WHAT TO DO → Copy out all lines in the data below containing the string "label".

GIVEN INFORMATION →
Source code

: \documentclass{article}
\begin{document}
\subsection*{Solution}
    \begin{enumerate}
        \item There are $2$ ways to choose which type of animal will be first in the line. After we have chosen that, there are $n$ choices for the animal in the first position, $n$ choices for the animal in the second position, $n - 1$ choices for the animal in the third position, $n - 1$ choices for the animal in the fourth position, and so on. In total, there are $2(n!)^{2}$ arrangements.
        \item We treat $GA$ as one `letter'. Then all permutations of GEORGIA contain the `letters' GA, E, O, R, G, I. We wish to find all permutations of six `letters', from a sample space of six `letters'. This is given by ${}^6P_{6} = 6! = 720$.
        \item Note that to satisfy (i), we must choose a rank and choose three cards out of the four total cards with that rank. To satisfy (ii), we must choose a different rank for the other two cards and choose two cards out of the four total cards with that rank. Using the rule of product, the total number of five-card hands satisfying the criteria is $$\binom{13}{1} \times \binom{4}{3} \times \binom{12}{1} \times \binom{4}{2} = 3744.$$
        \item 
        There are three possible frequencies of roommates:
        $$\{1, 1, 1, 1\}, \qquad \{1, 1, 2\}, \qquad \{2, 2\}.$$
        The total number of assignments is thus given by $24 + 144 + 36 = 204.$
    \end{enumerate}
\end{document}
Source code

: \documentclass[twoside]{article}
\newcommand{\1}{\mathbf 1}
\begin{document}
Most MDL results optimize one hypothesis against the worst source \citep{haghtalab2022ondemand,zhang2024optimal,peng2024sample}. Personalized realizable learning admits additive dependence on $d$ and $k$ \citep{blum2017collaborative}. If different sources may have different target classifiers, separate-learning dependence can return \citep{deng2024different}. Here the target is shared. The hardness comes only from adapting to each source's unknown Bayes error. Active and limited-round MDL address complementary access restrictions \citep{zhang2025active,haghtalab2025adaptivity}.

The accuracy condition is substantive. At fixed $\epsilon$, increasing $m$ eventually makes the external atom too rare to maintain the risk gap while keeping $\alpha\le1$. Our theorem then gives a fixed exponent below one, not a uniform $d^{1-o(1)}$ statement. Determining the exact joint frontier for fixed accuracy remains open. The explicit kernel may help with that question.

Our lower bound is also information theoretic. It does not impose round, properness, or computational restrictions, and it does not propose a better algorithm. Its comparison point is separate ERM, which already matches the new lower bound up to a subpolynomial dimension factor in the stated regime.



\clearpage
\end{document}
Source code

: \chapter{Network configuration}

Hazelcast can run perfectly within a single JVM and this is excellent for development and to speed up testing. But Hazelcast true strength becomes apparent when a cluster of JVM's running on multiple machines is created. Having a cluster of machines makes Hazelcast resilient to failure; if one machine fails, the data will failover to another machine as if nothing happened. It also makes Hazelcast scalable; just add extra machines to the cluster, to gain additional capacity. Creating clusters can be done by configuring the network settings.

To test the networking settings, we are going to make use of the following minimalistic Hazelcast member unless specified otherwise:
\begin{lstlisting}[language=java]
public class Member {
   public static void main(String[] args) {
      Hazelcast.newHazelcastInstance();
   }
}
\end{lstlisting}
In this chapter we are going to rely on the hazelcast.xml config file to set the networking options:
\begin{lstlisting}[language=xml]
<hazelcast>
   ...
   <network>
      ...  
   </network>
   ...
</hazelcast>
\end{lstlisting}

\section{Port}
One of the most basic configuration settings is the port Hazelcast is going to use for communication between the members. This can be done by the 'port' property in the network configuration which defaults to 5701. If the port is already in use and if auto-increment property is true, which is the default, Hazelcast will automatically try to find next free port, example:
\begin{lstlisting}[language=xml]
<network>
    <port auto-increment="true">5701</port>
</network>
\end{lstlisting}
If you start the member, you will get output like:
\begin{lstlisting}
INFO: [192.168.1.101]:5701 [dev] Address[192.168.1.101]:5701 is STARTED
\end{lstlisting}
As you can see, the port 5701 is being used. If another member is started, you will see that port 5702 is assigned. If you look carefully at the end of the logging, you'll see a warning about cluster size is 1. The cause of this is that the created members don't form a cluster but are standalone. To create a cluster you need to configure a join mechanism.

--

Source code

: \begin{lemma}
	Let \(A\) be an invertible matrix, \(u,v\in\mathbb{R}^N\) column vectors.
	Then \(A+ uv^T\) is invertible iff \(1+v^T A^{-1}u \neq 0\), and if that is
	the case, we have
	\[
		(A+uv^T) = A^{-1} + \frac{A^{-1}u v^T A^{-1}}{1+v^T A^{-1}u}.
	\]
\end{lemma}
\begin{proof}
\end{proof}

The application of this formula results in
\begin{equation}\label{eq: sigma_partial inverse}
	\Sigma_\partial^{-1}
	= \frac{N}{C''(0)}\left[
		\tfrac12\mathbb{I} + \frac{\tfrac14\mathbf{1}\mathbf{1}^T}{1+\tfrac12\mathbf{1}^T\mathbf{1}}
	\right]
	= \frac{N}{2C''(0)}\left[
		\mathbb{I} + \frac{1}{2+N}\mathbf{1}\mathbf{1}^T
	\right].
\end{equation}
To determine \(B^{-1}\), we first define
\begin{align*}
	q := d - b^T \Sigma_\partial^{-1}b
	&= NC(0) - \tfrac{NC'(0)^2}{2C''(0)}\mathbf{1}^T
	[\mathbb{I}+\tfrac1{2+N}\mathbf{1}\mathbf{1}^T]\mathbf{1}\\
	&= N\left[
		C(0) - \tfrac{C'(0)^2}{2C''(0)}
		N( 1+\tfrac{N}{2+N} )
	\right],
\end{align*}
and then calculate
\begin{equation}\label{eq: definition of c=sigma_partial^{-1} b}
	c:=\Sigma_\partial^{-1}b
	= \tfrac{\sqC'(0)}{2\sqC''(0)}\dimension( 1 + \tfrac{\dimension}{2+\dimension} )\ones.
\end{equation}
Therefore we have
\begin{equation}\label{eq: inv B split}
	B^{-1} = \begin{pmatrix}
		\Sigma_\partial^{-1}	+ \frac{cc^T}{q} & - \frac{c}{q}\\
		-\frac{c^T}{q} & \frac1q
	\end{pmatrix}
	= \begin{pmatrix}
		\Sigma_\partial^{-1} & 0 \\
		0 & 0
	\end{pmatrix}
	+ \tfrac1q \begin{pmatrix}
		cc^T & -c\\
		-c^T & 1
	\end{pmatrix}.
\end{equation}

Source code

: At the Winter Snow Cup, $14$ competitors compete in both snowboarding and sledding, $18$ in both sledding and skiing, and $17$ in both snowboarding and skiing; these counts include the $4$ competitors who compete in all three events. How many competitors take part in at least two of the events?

ANSWER AREA →
\begin{equation}\label{eq: sigma_partial inverse}
\begin{equation}\label{eq: definition of c=sigma_partial^{-1} b}
\begin{equation}\label{eq: inv B split}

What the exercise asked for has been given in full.